In this post, we’re going to specifically decipher three education acronyms that relate to training delivery formats: WBT, CBT, and eLearning. Let’s dive in!
Web-Based Training (WBT)
What is WBT? Web-based training generally refers to any form of training that is delivered via an online environment. WBT content can be presented in a variety of formats – PDFs, videos, slideshows, etc. – and can be delivered either live, on-demand, or via a blended model. As Training Industry further explains, “Web-based training is often referred to as virtual training, or distance learning, and utilizes cloud-based computing tools for access, administration, delivery and analytics.”
WBT can be further broken down into two types: synchronous and asynchronous. Synchronous training refers to coursework that is delivered live, in real-time (also known as Instructor-Led Training or ILT). This type of training might involve video conferencing or chats that enable instant student-instructor interaction and/or feedback. On the other hand, asynchronous learning is hosted on-demand, enabling students to access content anywhere, at any time, and is generally self-paced. In our experience, most Customer Education programs offer a blended learning approach – combining both synchronous and asynchronous experiences.
The greatest benefit of WBT is its accessibility and flexibility. Students do not need to be in the same location and little investment in on-premises technology or resources like classroom spaces is required. WBT is also commonly equated with the terms eLearning, e-instruction, or web-based instruction.
Computer-Based Training (CBT)
What is CBT? Similar to WBT, Training Industry notes that CBT “involves the use of a personal or networked computer for the delivery and access of training programs.” CBT is a blanket term that has been used for decades, emerging in the 1960s and growing in significance in the 1980s. In more recent history, CBT was primarily used in relation to learning via formats like CD-ROMs and floppy disks.
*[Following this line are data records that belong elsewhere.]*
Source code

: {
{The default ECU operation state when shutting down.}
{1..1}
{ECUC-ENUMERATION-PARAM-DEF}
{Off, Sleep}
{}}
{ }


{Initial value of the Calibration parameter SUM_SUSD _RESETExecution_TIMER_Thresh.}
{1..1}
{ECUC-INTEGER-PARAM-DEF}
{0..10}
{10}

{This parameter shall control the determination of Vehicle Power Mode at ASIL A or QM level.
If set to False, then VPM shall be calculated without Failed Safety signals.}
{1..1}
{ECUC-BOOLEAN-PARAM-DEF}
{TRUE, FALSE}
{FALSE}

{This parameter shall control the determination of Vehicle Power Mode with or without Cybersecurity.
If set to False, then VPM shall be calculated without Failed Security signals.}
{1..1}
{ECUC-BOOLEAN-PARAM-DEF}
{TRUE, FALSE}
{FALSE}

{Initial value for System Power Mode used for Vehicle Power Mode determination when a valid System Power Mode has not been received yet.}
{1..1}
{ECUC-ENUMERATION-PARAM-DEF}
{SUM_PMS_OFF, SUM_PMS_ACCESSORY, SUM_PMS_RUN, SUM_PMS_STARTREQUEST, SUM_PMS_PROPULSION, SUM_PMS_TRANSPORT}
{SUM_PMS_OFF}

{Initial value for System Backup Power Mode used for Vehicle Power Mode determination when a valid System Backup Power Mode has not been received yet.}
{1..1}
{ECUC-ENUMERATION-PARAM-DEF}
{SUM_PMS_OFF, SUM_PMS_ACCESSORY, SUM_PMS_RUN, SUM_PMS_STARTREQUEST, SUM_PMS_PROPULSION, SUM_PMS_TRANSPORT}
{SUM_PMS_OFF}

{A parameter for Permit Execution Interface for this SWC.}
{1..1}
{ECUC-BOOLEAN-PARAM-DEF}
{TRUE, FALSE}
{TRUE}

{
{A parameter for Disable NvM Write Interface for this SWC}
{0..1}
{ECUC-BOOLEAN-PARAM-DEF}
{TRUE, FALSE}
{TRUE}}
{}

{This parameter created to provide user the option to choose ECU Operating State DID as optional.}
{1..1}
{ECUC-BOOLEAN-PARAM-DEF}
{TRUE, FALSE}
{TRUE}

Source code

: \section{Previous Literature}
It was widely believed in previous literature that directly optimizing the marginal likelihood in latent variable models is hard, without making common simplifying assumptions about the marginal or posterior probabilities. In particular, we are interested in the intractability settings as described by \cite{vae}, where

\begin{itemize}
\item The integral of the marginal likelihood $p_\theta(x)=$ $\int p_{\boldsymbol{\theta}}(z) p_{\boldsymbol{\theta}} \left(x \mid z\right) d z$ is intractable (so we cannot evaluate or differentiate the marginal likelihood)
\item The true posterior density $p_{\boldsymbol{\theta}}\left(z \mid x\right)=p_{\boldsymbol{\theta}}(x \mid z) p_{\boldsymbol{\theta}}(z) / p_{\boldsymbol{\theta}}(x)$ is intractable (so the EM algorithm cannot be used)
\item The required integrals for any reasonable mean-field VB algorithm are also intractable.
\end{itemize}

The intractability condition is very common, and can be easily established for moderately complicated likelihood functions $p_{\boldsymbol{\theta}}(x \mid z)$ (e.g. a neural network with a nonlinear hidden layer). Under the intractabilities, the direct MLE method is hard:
In the 1990s, alongside the proliferation of the World Wide Web, the CBT terminology became less popular in favor of Web-Based Training.
Today, CBT is often used interchangeably with the terms WBT and eLearning and the same characteristics we noted above hold true for CBT examples.
Of the three terms we’re exploring in this post, eLearning (or electronic learning) is arguably the most commonly used today. Coined by education technology expert, Elliot Masie, the origins of the term eLearning refer to using electronic technologies to access training and education outside of a traditional classroom setting. Although frequently delivered via a computer, in today’s digital ecosystem, eLearning can also be delivered through mobile devices or tablets. As with WBT and CBT, eLearning can occur in either a synchronous or asynchronous manner, often including both instructor-led and on-demand components.
At the end of the day, when it comes to the glossary of words we use to describe modern learning formats, the terms are fairly interchangeable, with eLearning and WBT more commonly used today.